Consider the following two sequences:
$$a_n = 3a_{n-1} + 2a_{n-2}, a_0 = 1, a_1 = 2$$ and $$a_n = 2a_{n-1} + 4^{n-1}, a_0 = 1$$
I see the method used here that looks nice and clean but I can't detect the pattern here in these two cases. Maybe I'm not paying good attention?
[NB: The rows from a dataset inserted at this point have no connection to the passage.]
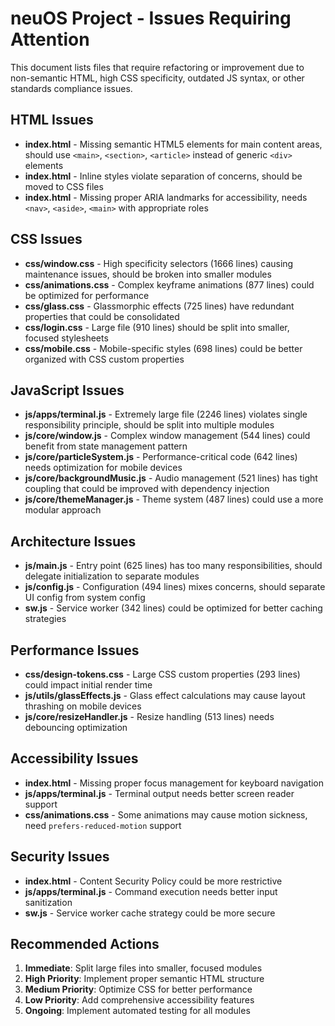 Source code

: # neuOS Project - Issues Requiring Attention

This document lists files that require refactoring or improvement due to non-semantic HTML, high CSS specificity, outdated JS syntax, or other standards compliance issues.

## HTML Issues

- **index.html** - Missing semantic HTML5 elements for main content areas, should use `<main>`, `<section>`, `<article>` instead of generic `<div>` elements
- **index.html** - Inline styles violate separation of concerns, should be moved to CSS files
- **index.html** - Missing proper ARIA landmarks for accessibility, needs `<nav>`, `<aside>`, `<main>` with appropriate roles

## CSS Issues

- **css/window.css** - High specificity selectors (1666 lines) causing maintenance issues, should be broken into smaller modules
- **css/animations.css** - Complex keyframe animations (877 lines) could be optimized for performance
- **css/glass.css** - Glassmorphic effects (725 lines) have redundant properties that could be consolidated
- **css/login.css** - Large file (910 lines) should be split into smaller, focused stylesheets
- **css/mobile.css** - Mobile-specific styles (698 lines) could be better organized with CSS custom properties

## JavaScript Issues

- **js/apps/terminal.js** - Extremely large file (2246 lines) violates single responsibility principle, should be split into multiple modules
- **js/core/window.js** - Complex window management (544 lines) could benefit from state management pattern
- **js/core/particleSystem.js** - Performance-critical code (642 lines) needs optimization for mobile devices
- **js/core/backgroundMusic.js** - Audio management (521 lines) has tight coupling that could be improved with dependency injection
- **js/core/themeManager.js** - Theme system (487 lines) could use a more modular approach

## Architecture Issues

- **js/main.js** - Entry point (625 lines) has too many responsibilities, should delegate initialization to separate modules
- **js/config.js** - Configuration (494 lines) mixes concerns, should separate UI config from system config
- **sw.js** - Service worker (342 lines) could be optimized for better caching strategies

## Performance Issues

- **css/design-tokens.css** - Large CSS custom properties (293 lines) could impact initial render time
- **js/utils/glassEffects.js** - Glass effect calculations may cause layout thrashing on mobile devices
- **js/core/resizeHandler.js** - Resize handling (513 lines) needs debouncing optimization

## Accessibility Issues

- **index.html** - Missing proper focus management for keyboard navigation
- **js/apps/terminal.js** - Terminal output needs better screen reader support
- **css/animations.css** - Some animations may cause motion sickness, need `prefers-reduced-motion` support

## Security Issues

- **index.html** - Content Security Policy could be more restrictive
- **js/apps/terminal.js** - Command execution needs better input sanitization
- **sw.js** - Service worker cache strategy could be more secure

## Recommended Actions

1. **Immediate**: Split large files into smaller, focused modules
2. **High Priority**: Implement proper semantic HTML structure
3. **Medium Priority**: Optimize CSS for better performance
4. **Low Priority**: Add comprehensive accessibility features
5. **Ongoing**: Implement automated testing for all modules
As regards the second one, multiply both sides of the equation by $z^n$ and take the sum for $n$ from $1$ to infinity: $$\sum_{n=1}^{\infty}a_nz^n = 2\sum_{n=1}^{\infty}a_{n-1}z^n + \sum_{n=1}^{\infty}4^{n-1}z^n,$$ that is, for $4|z|<1$, $$f(z)-a_0 = 2zf(z) + z\sum_{n=1}^{\infty}(4z)^{n-1}=2zf(z) + \frac{z}{1-4z}$$ where $f(z):=\sum_{n=0}^{\infty}a_nz^n$ is the generating function of the sequence $(a_n)_{n\geq 0}$. Finally use the fact that $a_0=1$, and solve with respect to $f$.
Can you take it from here? For the first one, try to follow the same procedure.